**Your task**. Which lines of the entries contain the word "structurally"? Please list them.

Saved entries:

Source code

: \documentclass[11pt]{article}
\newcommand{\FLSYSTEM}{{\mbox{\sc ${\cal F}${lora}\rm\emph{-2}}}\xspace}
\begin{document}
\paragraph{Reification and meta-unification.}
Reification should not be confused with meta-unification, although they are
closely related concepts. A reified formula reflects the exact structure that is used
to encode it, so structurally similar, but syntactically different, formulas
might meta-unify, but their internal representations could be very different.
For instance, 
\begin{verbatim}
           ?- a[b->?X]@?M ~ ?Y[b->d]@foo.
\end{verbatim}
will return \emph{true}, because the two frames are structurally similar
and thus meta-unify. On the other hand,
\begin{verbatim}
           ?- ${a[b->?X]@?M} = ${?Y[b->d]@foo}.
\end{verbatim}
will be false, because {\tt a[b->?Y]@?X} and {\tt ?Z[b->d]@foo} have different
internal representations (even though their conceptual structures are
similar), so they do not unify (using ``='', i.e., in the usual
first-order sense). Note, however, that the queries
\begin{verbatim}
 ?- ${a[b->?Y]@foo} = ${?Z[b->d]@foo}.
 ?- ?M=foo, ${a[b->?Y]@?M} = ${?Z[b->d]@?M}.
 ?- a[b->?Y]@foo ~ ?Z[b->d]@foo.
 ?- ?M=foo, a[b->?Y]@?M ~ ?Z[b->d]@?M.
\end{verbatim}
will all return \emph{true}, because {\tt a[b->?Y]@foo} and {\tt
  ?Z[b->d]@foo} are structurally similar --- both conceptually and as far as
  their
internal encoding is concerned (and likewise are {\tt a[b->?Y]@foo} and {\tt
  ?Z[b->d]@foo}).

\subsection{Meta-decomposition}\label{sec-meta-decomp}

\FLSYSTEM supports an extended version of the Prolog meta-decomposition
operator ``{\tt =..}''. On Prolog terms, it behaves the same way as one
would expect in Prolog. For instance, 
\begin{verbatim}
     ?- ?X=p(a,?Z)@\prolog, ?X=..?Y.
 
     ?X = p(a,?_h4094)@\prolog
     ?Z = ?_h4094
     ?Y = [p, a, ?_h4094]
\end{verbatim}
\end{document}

* * *

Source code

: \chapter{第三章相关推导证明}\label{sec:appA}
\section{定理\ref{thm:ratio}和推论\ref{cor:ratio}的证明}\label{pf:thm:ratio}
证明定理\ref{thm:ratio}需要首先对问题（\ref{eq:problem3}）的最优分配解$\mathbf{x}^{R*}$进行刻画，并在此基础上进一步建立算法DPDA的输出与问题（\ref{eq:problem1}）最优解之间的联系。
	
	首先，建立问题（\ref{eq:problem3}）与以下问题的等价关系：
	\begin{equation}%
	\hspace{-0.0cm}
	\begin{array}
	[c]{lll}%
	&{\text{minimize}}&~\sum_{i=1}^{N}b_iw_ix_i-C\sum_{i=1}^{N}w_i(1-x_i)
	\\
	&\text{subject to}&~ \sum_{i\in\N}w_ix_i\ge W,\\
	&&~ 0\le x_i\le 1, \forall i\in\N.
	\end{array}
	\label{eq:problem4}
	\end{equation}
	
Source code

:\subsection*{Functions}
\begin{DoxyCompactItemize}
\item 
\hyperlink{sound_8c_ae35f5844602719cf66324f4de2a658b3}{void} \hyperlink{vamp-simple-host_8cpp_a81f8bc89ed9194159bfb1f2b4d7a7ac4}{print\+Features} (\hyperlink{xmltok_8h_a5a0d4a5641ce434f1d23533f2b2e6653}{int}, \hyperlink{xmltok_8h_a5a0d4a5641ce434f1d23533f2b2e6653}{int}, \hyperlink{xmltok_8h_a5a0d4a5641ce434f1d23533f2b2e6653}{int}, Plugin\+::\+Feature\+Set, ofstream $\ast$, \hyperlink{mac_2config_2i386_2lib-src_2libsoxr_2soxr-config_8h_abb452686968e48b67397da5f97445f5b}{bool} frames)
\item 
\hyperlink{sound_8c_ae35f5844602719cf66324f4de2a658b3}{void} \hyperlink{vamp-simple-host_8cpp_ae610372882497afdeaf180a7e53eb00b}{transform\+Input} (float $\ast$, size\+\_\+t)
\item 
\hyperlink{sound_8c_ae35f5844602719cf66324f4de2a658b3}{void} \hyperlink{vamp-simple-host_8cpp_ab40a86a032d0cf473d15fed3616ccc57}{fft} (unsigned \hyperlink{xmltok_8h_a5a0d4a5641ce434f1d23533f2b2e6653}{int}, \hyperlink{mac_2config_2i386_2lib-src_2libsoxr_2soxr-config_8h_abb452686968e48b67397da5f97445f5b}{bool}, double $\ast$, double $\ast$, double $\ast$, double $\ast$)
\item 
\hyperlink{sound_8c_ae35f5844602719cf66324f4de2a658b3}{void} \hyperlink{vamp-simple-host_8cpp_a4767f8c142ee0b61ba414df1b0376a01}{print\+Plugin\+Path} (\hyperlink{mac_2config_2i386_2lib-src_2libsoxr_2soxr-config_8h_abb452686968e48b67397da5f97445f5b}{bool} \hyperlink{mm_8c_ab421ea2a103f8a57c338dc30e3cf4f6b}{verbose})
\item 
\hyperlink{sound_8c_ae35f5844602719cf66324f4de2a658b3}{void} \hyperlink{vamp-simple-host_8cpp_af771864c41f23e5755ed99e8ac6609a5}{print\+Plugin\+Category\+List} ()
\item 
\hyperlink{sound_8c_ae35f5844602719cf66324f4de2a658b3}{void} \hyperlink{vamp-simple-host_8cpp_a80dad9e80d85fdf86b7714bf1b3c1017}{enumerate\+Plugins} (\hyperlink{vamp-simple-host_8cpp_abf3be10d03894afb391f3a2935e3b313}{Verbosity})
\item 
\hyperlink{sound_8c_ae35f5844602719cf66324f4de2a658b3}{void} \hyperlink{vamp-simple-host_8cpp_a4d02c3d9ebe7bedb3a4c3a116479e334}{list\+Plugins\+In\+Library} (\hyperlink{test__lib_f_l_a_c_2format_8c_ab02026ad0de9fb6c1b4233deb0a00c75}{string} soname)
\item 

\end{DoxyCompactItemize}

**Solution to the problem**.
to encode it, so structurally similar, but syntactically different, formulas
will return \emph{true}, because the two frames are structurally similar
  ?Z[b->d]@foo} are structurally similar --- both conceptually and as far as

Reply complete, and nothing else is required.